### EXERCISE BRIEF
For the word "this", count the lines of the records that hold it, and give only that number.

### STUDY MATERIAL
Content starts

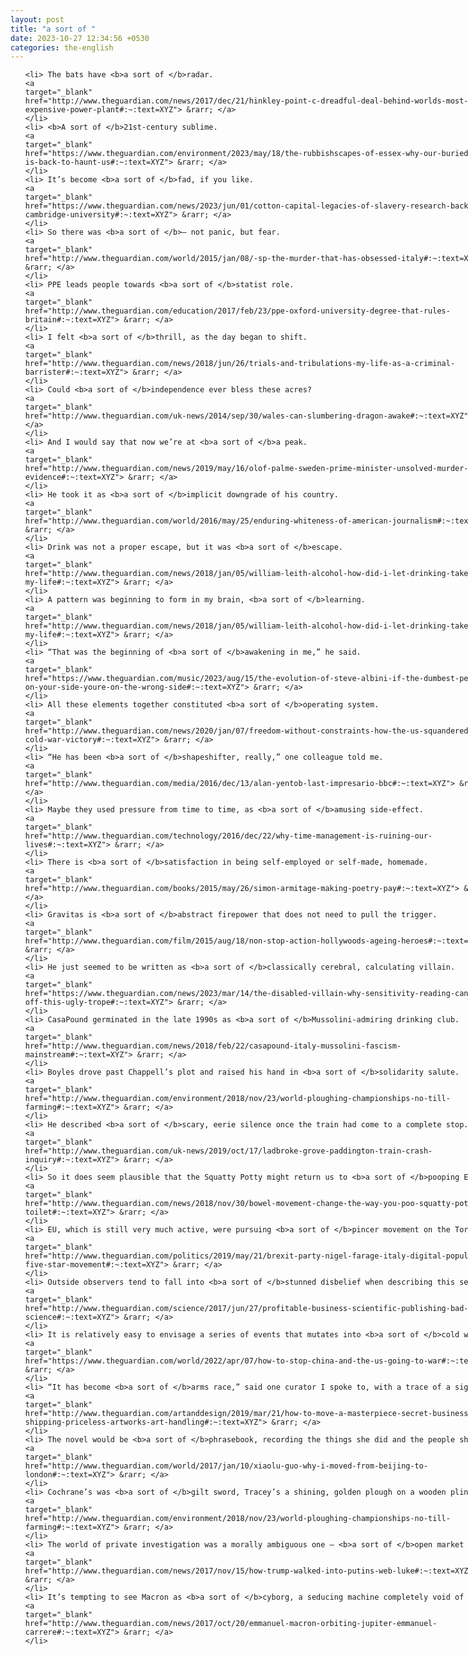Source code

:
 ```yaml
---
layout: post
title: "a sort of "
date: 2023-10-27 12:34:56 +0530
categories: the-english
---
```

<style>
@media only screen and (min-width: 768px) {
    ol {
        width: 768px;
        margin: 0 auto;
    }
  }
ol li {
    font-size: 18px;
    line-height: 1.5;
    padding-bottom: 8px;
}
</style>
<ol>

    <li> The bats have <b>a sort of </b>radar.
    <a 
    target="_blank" 
    href="http://www.theguardian.com/news/2017/dec/21/hinkley-point-c-dreadful-deal-behind-worlds-most-expensive-power-plant#:~:text=XYZ"> &rarr; </a>
    </li>
    <li> <b>A sort of </b>21st-century sublime.
    <a 
    target="_blank" 
    href="https://www.theguardian.com/environment/2023/may/18/the-rubbishscapes-of-essex-why-our-buried-trash-is-back-to-haunt-us#:~:text=XYZ"> &rarr; </a>
    </li>
    <li> It’s become <b>a sort of </b>fad, if you like.
    <a 
    target="_blank" 
    href="https://www.theguardian.com/news/2023/jun/01/cotton-capital-legacies-of-slavery-research-backlash-cambridge-university#:~:text=XYZ"> &rarr; </a>
    </li>
    <li> So there was <b>a sort of </b>– not panic, but fear.
    <a 
    target="_blank" 
    href="http://www.theguardian.com/world/2015/jan/08/-sp-the-murder-that-has-obsessed-italy#:~:text=XYZ"> &rarr; </a>
    </li>
    <li> PPE leads people towards <b>a sort of </b>statist role.
    <a 
    target="_blank" 
    href="http://www.theguardian.com/education/2017/feb/23/ppe-oxford-university-degree-that-rules-britain#:~:text=XYZ"> &rarr; </a>
    </li>
    <li> I felt <b>a sort of </b>thrill, as the day began to shift.
    <a 
    target="_blank" 
    href="http://www.theguardian.com/news/2018/jun/26/trials-and-tribulations-my-life-as-a-criminal-barrister#:~:text=XYZ"> &rarr; </a>
    </li>
    <li> Could <b>a sort of </b>independence ever bless these acres?
    <a 
    target="_blank" 
    href="http://www.theguardian.com/uk-news/2014/sep/30/wales-can-slumbering-dragon-awake#:~:text=XYZ"> &rarr; </a>
    </li>
    <li> And I would say that now we’re at <b>a sort of </b>a peak.
    <a 
    target="_blank" 
    href="http://www.theguardian.com/news/2019/may/16/olof-palme-sweden-prime-minister-unsolved-murder-new-evidence#:~:text=XYZ"> &rarr; </a>
    </li>
    <li> He took it as <b>a sort of </b>implicit downgrade of his country.
    <a 
    target="_blank" 
    href="http://www.theguardian.com/world/2016/may/25/enduring-whiteness-of-american-journalism#:~:text=XYZ"> &rarr; </a>
    </li>
    <li> Drink was not a proper escape, but it was <b>a sort of </b>escape.
    <a 
    target="_blank" 
    href="http://www.theguardian.com/news/2018/jan/05/william-leith-alcohol-how-did-i-let-drinking-take-over-my-life#:~:text=XYZ"> &rarr; </a>
    </li>
    <li> A pattern was beginning to form in my brain, <b>a sort of </b>learning.
    <a 
    target="_blank" 
    href="http://www.theguardian.com/news/2018/jan/05/william-leith-alcohol-how-did-i-let-drinking-take-over-my-life#:~:text=XYZ"> &rarr; </a>
    </li>
    <li> “That was the beginning of <b>a sort of </b>awakening in me,” he said.
    <a 
    target="_blank" 
    href="https://www.theguardian.com/music/2023/aug/15/the-evolution-of-steve-albini-if-the-dumbest-person-is-on-your-side-youre-on-the-wrong-side#:~:text=XYZ"> &rarr; </a>
    </li>
    <li> All these elements together constituted <b>a sort of </b>operating system.
    <a 
    target="_blank" 
    href="http://www.theguardian.com/news/2020/jan/07/freedom-without-constraints-how-the-us-squandered-its-cold-war-victory#:~:text=XYZ"> &rarr; </a>
    </li>
    <li> “He has been <b>a sort of </b>shapeshifter, really,” one colleague told me.
    <a 
    target="_blank" 
    href="http://www.theguardian.com/media/2016/dec/13/alan-yentob-last-impresario-bbc#:~:text=XYZ"> &rarr; </a>
    </li>
    <li> Maybe they used pressure from time to time, as <b>a sort of </b>amusing side-effect.
    <a 
    target="_blank" 
    href="http://www.theguardian.com/technology/2016/dec/22/why-time-management-is-ruining-our-lives#:~:text=XYZ"> &rarr; </a>
    </li>
    <li> There is <b>a sort of </b>satisfaction in being self-employed or self-made, homemade.
    <a 
    target="_blank" 
    href="http://www.theguardian.com/books/2015/may/26/simon-armitage-making-poetry-pay#:~:text=XYZ"> &rarr; </a>
    </li>
    <li> Gravitas is <b>a sort of </b>abstract firepower that does not need to pull the trigger.
    <a 
    target="_blank" 
    href="http://www.theguardian.com/film/2015/aug/18/non-stop-action-hollywoods-ageing-heroes#:~:text=XYZ"> &rarr; </a>
    </li>
    <li> He just seemed to be written as <b>a sort of </b>classically cerebral, calculating villain.
    <a 
    target="_blank" 
    href="https://www.theguardian.com/news/2023/mar/14/the-disabled-villain-why-sensitivity-reading-cant-kill-off-this-ugly-trope#:~:text=XYZ"> &rarr; </a>
    </li>
    <li> CasaPound germinated in the late 1990s as <b>a sort of </b>Mussolini-admiring drinking club.
    <a 
    target="_blank" 
    href="http://www.theguardian.com/news/2018/feb/22/casapound-italy-mussolini-fascism-mainstream#:~:text=XYZ"> &rarr; </a>
    </li>
    <li> Boyles drove past Chappell’s plot and raised his hand in <b>a sort of </b>solidarity salute.
    <a 
    target="_blank" 
    href="http://www.theguardian.com/environment/2018/nov/23/world-ploughing-championships-no-till-farming#:~:text=XYZ"> &rarr; </a>
    </li>
    <li> He described <b>a sort of </b>scary, eerie silence once the train had come to a complete stop.
    <a 
    target="_blank" 
    href="http://www.theguardian.com/uk-news/2019/oct/17/ladbroke-grove-paddington-train-crash-inquiry#:~:text=XYZ"> &rarr; </a>
    </li>
    <li> So it does seem plausible that the Squatty Potty might return us to <b>a sort of </b>pooping Eden.
    <a 
    target="_blank" 
    href="http://www.theguardian.com/news/2018/nov/30/bowel-movement-change-the-way-you-poo-squatty-potty-toilet#:~:text=XYZ"> &rarr; </a>
    </li>
    <li> EU, which is still very much active, were pursuing <b>a sort of </b>pincer movement on the Tories.
    <a 
    target="_blank" 
    href="http://www.theguardian.com/politics/2019/may/21/brexit-party-nigel-farage-italy-digital-populists-five-star-movement#:~:text=XYZ"> &rarr; </a>
    </li>
    <li> Outside observers tend to fall into <b>a sort of </b>stunned disbelief when describing this setup.
    <a 
    target="_blank" 
    href="http://www.theguardian.com/science/2017/jun/27/profitable-business-scientific-publishing-bad-for-science#:~:text=XYZ"> &rarr; </a>
    </li>
    <li> It is relatively easy to envisage a series of events that mutates into <b>a sort of </b>cold war 2.
    <a 
    target="_blank" 
    href="https://www.theguardian.com/world/2022/apr/07/how-to-stop-china-and-the-us-going-to-war#:~:text=XYZ"> &rarr; </a>
    </li>
    <li> “It has become <b>a sort of </b>arms race,” said one curator I spoke to, with a trace of a sigh.
    <a 
    target="_blank" 
    href="http://www.theguardian.com/artanddesign/2019/mar/21/how-to-move-a-masterpiece-secret-business-shipping-priceless-artworks-art-handling#:~:text=XYZ"> &rarr; </a>
    </li>
    <li> The novel would be <b>a sort of </b>phrasebook, recording the things she did and the people she met.
    <a 
    target="_blank" 
    href="http://www.theguardian.com/world/2017/jan/10/xiaolu-guo-why-i-moved-from-beijing-to-london#:~:text=XYZ"> &rarr; </a>
    </li>
    <li> Cochrane’s was <b>a sort of </b>gilt sword, Tracey’s a shining, golden plough on a wooden plinth.
    <a 
    target="_blank" 
    href="http://www.theguardian.com/environment/2018/nov/23/world-ploughing-championships-no-till-farming#:~:text=XYZ"> &rarr; </a>
    </li>
    <li> The world of private investigation was a morally ambiguous one – <b>a sort of </b>open market in dirt.
    <a 
    target="_blank" 
    href="http://www.theguardian.com/news/2017/nov/15/how-trump-walked-into-putins-web-luke#:~:text=XYZ"> &rarr; </a>
    </li>
    <li> It’s tempting to see Macron as <b>a sort of </b>cyborg, a seducing machine completely void of emotion.
    <a 
    target="_blank" 
    href="http://www.theguardian.com/news/2017/oct/20/emmanuel-macron-orbiting-jupiter-emmanuel-carrere#:~:text=XYZ"> &rarr; </a>
    </li>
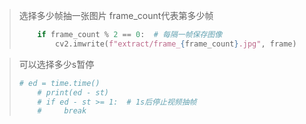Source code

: > 选择多少帧抽一张图片
> frame_count代表第多少帧
>
> ```python
>     if frame_count % 2 == 0:  # 每隔一帧保存图像
>         cv2.imwrite(f"extract/frame_{frame_count}.jpg", frame)
> ```

> 可以选择多少s暂停
>
> ```python
> # ed = time.time()
>     # print(ed - st)
>     # if ed - st >= 1:  # 1s后停止视频抽帧
>     #     break
> ```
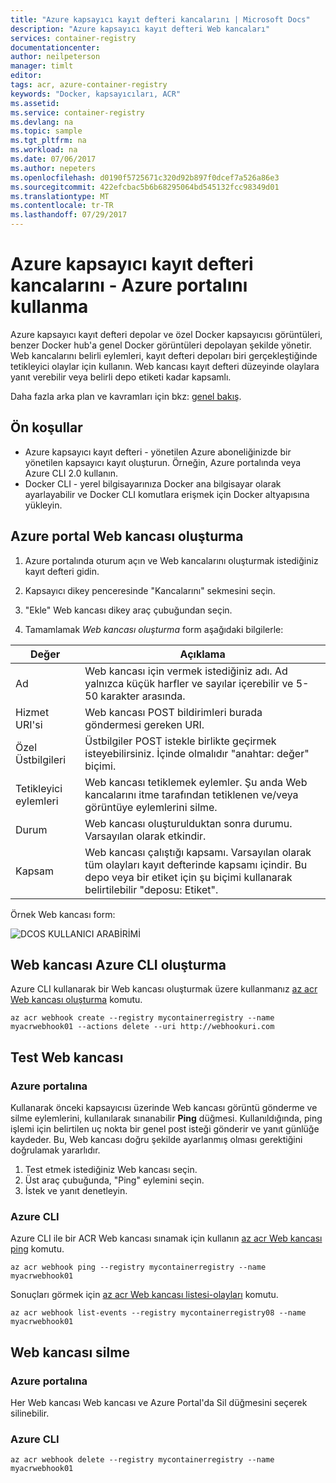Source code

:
 ```yaml
---
title: "Azure kapsayıcı kayıt defteri kancalarını | Microsoft Docs"
description: "Azure kapsayıcı kayıt defteri Web kancaları"
services: container-registry
documentationcenter: 
author: neilpeterson
manager: timlt
editor: 
tags: acr, azure-container-registry
keywords: "Docker, kapsayıcıları, ACR"
ms.assetid: 
ms.service: container-registry
ms.devlang: na
ms.topic: sample
ms.tgt_pltfrm: na
ms.workload: na
ms.date: 07/06/2017
ms.author: nepeters
ms.openlocfilehash: d0190f5725671c320d92b897f0dcef7a526a86e3
ms.sourcegitcommit: 422efcbac5b6b68295064bd545132fcc98349d01
ms.translationtype: MT
ms.contentlocale: tr-TR
ms.lasthandoff: 07/29/2017
---
```

# <a name="using-azure-container-registry-webhooks---azure-portal"></a>Azure kapsayıcı kayıt defteri kancalarını - Azure portalını kullanma

Azure kapsayıcı kayıt defteri depolar ve özel Docker kapsayıcısı görüntüleri, benzer Docker hub'a genel Docker görüntüleri depolayan şekilde yönetir. Web kancalarını belirli eylemleri, kayıt defteri depoları biri gerçekleştiğinde tetikleyici olaylar için kullanın. Web kancası kayıt defteri düzeyinde olaylara yanıt verebilir veya belirli depo etiketi kadar kapsamlı. 

Daha fazla arka plan ve kavramları için bkz: [genel bakış](./container-registry-intro.md).

## <a name="prerequisites"></a>Ön koşullar 

- Azure kapsayıcı kayıt defteri - yönetilen Azure aboneliğinizde bir yönetilen kapsayıcı kayıt oluşturun. Örneğin, Azure portalında veya Azure CLI 2.0 kullanın. 
- Docker CLI - yerel bilgisayarınıza Docker ana bilgisayar olarak ayarlayabilir ve Docker CLI komutlara erişmek için Docker altyapısına yükleyin. 

## <a name="create-webhook-azure-portal"></a>Azure portal Web kancası oluşturma

1. Azure portalında oturum açın ve Web kancalarını oluşturmak istediğiniz kayıt defteri gidin. 

2. Kapsayıcı dikey penceresinde "Kancalarını" sekmesini seçin. 

3. "Ekle" Web kancası dikey araç çubuğundan seçin. 

4. Tamamlamak *Web kancası oluşturma* form aşağıdaki bilgilerle:

| Değer | Açıklama |
|---|---|
| Ad | Web kancası için vermek istediğiniz adı. Ad yalnızca küçük harfler ve sayılar içerebilir ve 5-50 karakter arasında. |
| Hizmet URI'si | Web kancası POST bildirimleri burada göndermesi gereken URI. |
| Özel Üstbilgileri | Üstbilgiler POST istekle birlikte geçirmek isteyebilirsiniz. İçinde olmalıdır "anahtar: değer" biçimi. |
| Tetikleyici eylemleri | Web kancası tetiklemek eylemler. Şu anda Web kancalarını itme tarafından tetiklenen ve/veya görüntüye eylemlerini silme. |
| Durum | Web kancası oluşturulduktan sonra durumu. Varsayılan olarak etkindir. |
| Kapsam | Web kancası çalıştığı kapsamı. Varsayılan olarak tüm olayları kayıt defterinde kapsamı içindir. Bu depo veya bir etiket için şu biçimi kullanarak belirtilebilir "deposu: Etiket". |

Örnek Web kancası form:

![DCOS KULLANICI ARABİRİMİ](./media/container-registry-webhook/webhook.png)

## <a name="create-webhook-azure-cli"></a>Web kancası Azure CLI oluşturma

Azure CLI kullanarak bir Web kancası oluşturmak üzere kullanmanız [az acr Web kancası oluşturma](/cli/azure/acr/webhook#create) komutu.

```azurecli-interactive
az acr webhook create --registry mycontainerregistry --name myacrwebhook01 --actions delete --uri http://webhookuri.com
```

## <a name="test-webhook"></a>Test Web kancası

### <a name="azure-portal"></a>Azure portalına

Kullanarak önceki kapsayıcısı üzerinde Web kancası görüntü gönderme ve silme eylemlerini, kullanılarak sınanabilir **Ping** düğmesi. Kullanıldığında, ping işlemi için belirtilen uç nokta bir genel post isteği gönderir ve yanıt günlüğe kaydeder. Bu, Web kancası doğru şekilde ayarlanmış olması gerektiğini doğrulamak yararlıdır.

1. Test etmek istediğiniz Web kancası seçin. 
2. Üst araç çubuğunda, "Ping" eylemini seçin. 
3. İstek ve yanıt denetleyin.

### <a name="azure-cli"></a>Azure CLI

Azure CLI ile bir ACR Web kancası sınamak için kullanın [az acr Web kancası ping](/cli/azure/acr/webhook#ping) komutu.

```azurecli-interactive
az acr webhook ping --registry mycontainerregistry --name myacrwebhook01
```

Sonuçları görmek için [az acr Web kancası listesi-olayları](/cli/azure/acr/webhook#list-events) komutu. 

```azurecli-interactive
az acr webhook list-events --registry mycontainerregistry08 --name myacrwebhook01
```

## <a name="delete-webhook"></a>Web kancası silme

### <a name="azure-portal"></a>Azure portalına

Her Web kancası Web kancası ve Azure Portal'da Sil düğmesini seçerek silinebilir.

### <a name="azure-cli"></a>Azure CLI

```azurecli-interactive
az acr webhook delete --registry mycontainerregistry --name myacrwebhook01
```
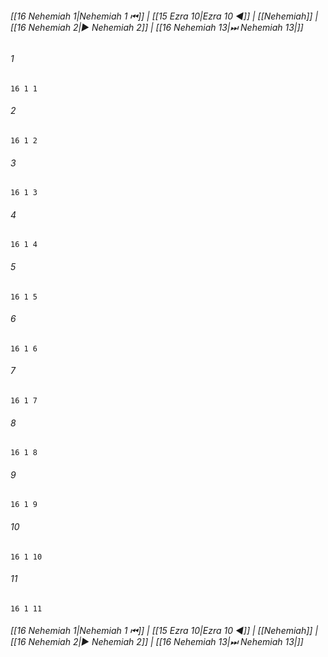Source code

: 
###### [[16 Nehemiah 1|Nehemiah 1 ⏮]] | [[15 Ezra 10|Ezra 10 ◀]] | [[Nehemiah]] | [[16 Nehemiah 2|▶ Nehemiah 2]] | [[16 Nehemiah 13|⏭ Nehemiah 13|]]

###### 1
``` verse
16 1 1 
```
###### 2
``` verse
16 1 2 
```
###### 3
``` verse
16 1 3 
```
###### 4
``` verse
16 1 4 
```
###### 5
``` verse
16 1 5 
```
###### 6
``` verse
16 1 6 
```
###### 7
``` verse
16 1 7 
```
###### 8
``` verse
16 1 8 
```
###### 9
``` verse
16 1 9 
```
###### 10
``` verse
16 1 10 
```
###### 11
``` verse
16 1 11 
```

###### [[16 Nehemiah 1|Nehemiah 1 ⏮]] | [[15 Ezra 10|Ezra 10 ◀]] | [[Nehemiah]] | [[16 Nehemiah 2|▶ Nehemiah 2]] | [[16 Nehemiah 13|⏭ Nehemiah 13|]]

Content ends

### ANSWER TO THE EXERCISE
2